To maximize comparisons across datasets or studies, and facilitate data integration and collaboration, researchers funded through this NOSI are strongly encouraged to use the following standards and resources (where applicable):
• Applicants are encouraged to conform to Findable, Accessible, Interoperable, and Reusable (FAIR) principles.
• NIH encourages researchers to explore the use of the HL7 FHIR® (Fast Healthcare Interoperability Resources) standard to capture, integrate, and exchange clinical data for research purposes and to enhance capabilities to share research data (NOT-OD-19-122). The FHIR® standard may be particularly useful in facilitating the flow of data with EHR-based datasets, tools, and applications.
• NIH encourages clinical research programs and researchers to adopt and use the standardized set of data classes, data elements, and associated vocabulary standards specified in the United States Core Data for Interoperability (USCDI) standards (NOT-OD-20-146), as they are applicable. Use of the USCDI can complement the FHIR® standard and enable researchers to leverage structured EHR data for research and enable discovery.

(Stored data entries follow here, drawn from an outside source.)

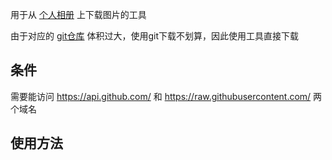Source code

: 
用于从 [个人相册](https://github.com/inkroom/image) 上下载图片的工具


由于对应的 [git仓库](https://github.com/inkroom/image) 体积过大，使用git下载不划算，因此使用工具直接下载

## 条件
需要能访问 https://api.github.com/ 和 https://raw.githubusercontent.com/ 两个域名

## 使用方法

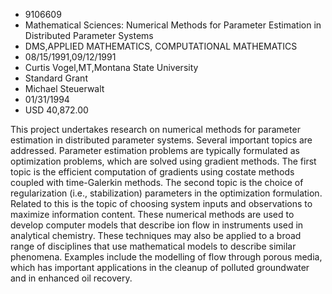 
* 9106609
* Mathematical Sciences: Numerical Methods for Parameter Estimation in Distributed Parameter Systems
* DMS,APPLIED MATHEMATICS, COMPUTATIONAL MATHEMATICS
* 08/15/1991,09/12/1991
* Curtis Vogel,MT,Montana State University
* Standard Grant
* Michael Steuerwalt
* 01/31/1994
* USD 40,872.00

This project undertakes research on numerical methods for parameter estimation
in distributed parameter systems. Several important topics are addressed.
Parameter estimation problems are typically formulated as optimization problems,
which are solved using gradient methods. The first topic is the efficient
computation of gradients using costate methods coupled with time-Galerkin
methods. The second topic is the choice of regularization (i.e., stabilization)
parameters in the optimization formulation. Related to this is the topic of
choosing system inputs and observations to maximize information content. These
numerical methods are used to develop computer models that describe ion flow in
instruments used in analytical chemistry. These techniques may also be applied
to a broad range of disciplines that use mathematical models to describe similar
phenomena. Examples include the modelling of flow through porous media, which
has important applications in the cleanup of polluted groundwater and in
enhanced oil recovery.

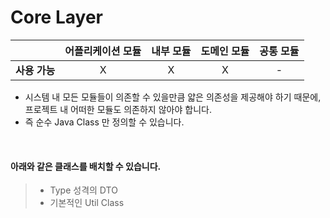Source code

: # Core Layer

|           | **어플리케이션 모듈** | **내부 모듈** | **도메인 모듈** | **공통 모듈** |
|:---------:|:-------------:|:---------:|:----------:|:---------:|
| **사용 가능** |       X       |     X     |     X      |     -     |

- 시스템 내 모든 모듈들이 의존할 수 있을만큼 얇은 의존성을 제공해야 하기 때문에, 프로젝트 내 어떠한 모듈도 의존하지 않아야 합니다.
- 즉 순수 Java Class 만 정의할 수 있습니다.

<br />

#### 아래와 같은 클래스를 배치할 수 있습니다.

> - Type 성격의 DTO
> - 기본적인 Util Class
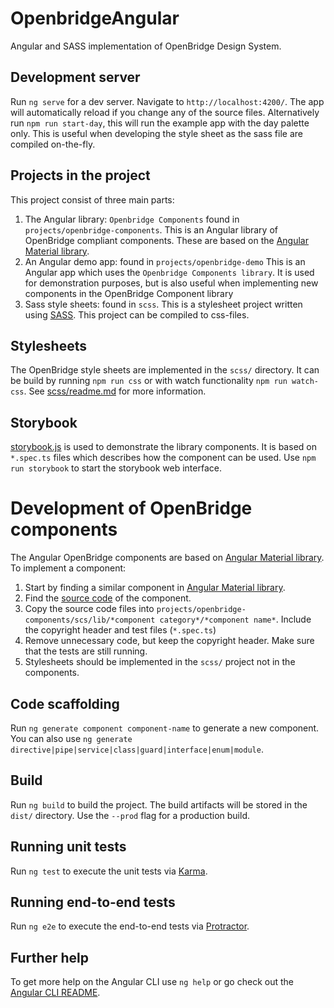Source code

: # OpenbridgeAngular

Angular and SASS implementation of OpenBridge Design System.  

## Development server

Run `ng serve` for a dev server. Navigate to `http://localhost:4200/`. The app will automatically reload if you change any of the source files.
Alternatively run `npm run start-day`, this will run the example app with the day palette only. 
This is useful when developing the style sheet as the sass file are compiled on-the-fly.

## Projects in the project
This project consist of three main parts:
1. The Angular library: `Openbridge Components` found in `projects/openbridge-components`. 
    This is an Angular library of OpenBridge compliant components. These are based on the [Angular Material library](https://material.angular.io/).
2. An Angular demo app: found in `projects/openbridge-demo`
    This is an Angular app which uses the `Openbridge Components library`.
    It is used for demonstration purposes, but is also useful when implementing new components in the OpenBridge Component library
3. Sass style sheets: found in `scss`.
    This is a stylesheet project written using [SASS](https://sass-lang.com/). This project can be compiled to css-files.

## Stylesheets
The OpenBridge style sheets are implemented in the `scss/` directory. It can be build by running `npm run css` or with watch functionality `npm run watch-css`.
See [scss/readme.md](scss/readme.md) for more information.

## Storybook
[storybook.js](https://storybook.js.org/) is used to demonstrate the library components. 
It is based on `*.spec.ts` files which describes how the component can be used.
Use `npm run storybook` to start the storybook web interface.

# Development of OpenBridge components
The Angular OpenBridge components are based on [Angular Material library](https://material.angular.io/).
To implement a component:
1. Start by finding a similar component in [Angular Material library](https://material.angular.io/components/categories).
2. Find the [source code](https://github.com/angular/components/tree/master/src/material) of the component.
3. Copy the source code files into `projects/openbridge-components/scs/lib/*component category*/*component name*`. Include the copyright header and test files (`*.spec.ts`)
4. Remove unnecessary code, but keep the copyright header. Make sure that the tests are still running.
5. Stylesheets should be implemented in the `scss/` project not in the components.

## Code scaffolding

Run `ng generate component component-name` to generate a new component. You can also use `ng generate directive|pipe|service|class|guard|interface|enum|module`.

## Build

Run `ng build` to build the project. The build artifacts will be stored in the `dist/` directory. Use the `--prod` flag for a production build.

## Running unit tests

Run `ng test` to execute the unit tests via [Karma](https://karma-runner.github.io).

## Running end-to-end tests

Run `ng e2e` to execute the end-to-end tests via [Protractor](http://www.protractortest.org/).

## Further help

To get more help on the Angular CLI use `ng help` or go check out the [Angular CLI README](https://github.com/angular/angular-cli/blob/master/README.md).
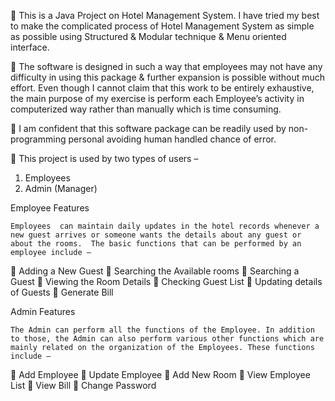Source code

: 	This is a Java Project on Hotel Management System. I have tried my best to make the complicated process of Hotel Management System as simple as possible using Structured & Modular technique & Menu oriented interface. 

	The software is designed in such a way that employees may not have any difficulty in using this package & further expansion is possible without much effort. Even though I cannot claim that this work to be entirely exhaustive, the main purpose of my exercise is perform each Employee’s activity in computerized way rather than manually which is time consuming.

	I am confident that this software package can be readily used by non-programming personal avoiding human handled chance of error.

	This project is used by two types of users –
 1. Employees
 2. Admin (Manager)
 
 
 Employee Features
 
 	Employees  can maintain daily updates in the hotel records whenever a new guest arrives or someone wants the details about any guest or about the rooms.  The basic functions that can be performed by an employee include – 
	Adding a New Guest
	Searching the Available rooms
	Searching  a Guest
	Viewing the Room Details
	Checking Guest List
	Updating details of Guests
	Generate Bill


Admin Features

	The Admin can perform all the functions of the Employee. In addition to those, the Admin can also perform various other functions which are mainly related on the organization of the Employees. These functions include – 
	Add Employee
	Update Employee
	Add New Room
	View Employee List
	View Bill
	Change Password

• NIH encourages the use of data standards including common data elements, such as those available through the PhenX Toolkit (www.phenxtoolkit.org) and the NIH CDE repository (cde.nlm.nih.gov), terminologies and ontologies such as Mondo Disease Ontology (mondo.monarchinitiative.org), Human Phenotype Ontology (hpo.jax.org), and common data models such as the Observational Medical Outcomes Partnership (OMOP; ohdsi.org).
• Projects that propose to recruit subjects with Down syndrome are encouraged to promote enrollment of research subjects in the Down syndrome registry supported by NIH, DS-Connect®.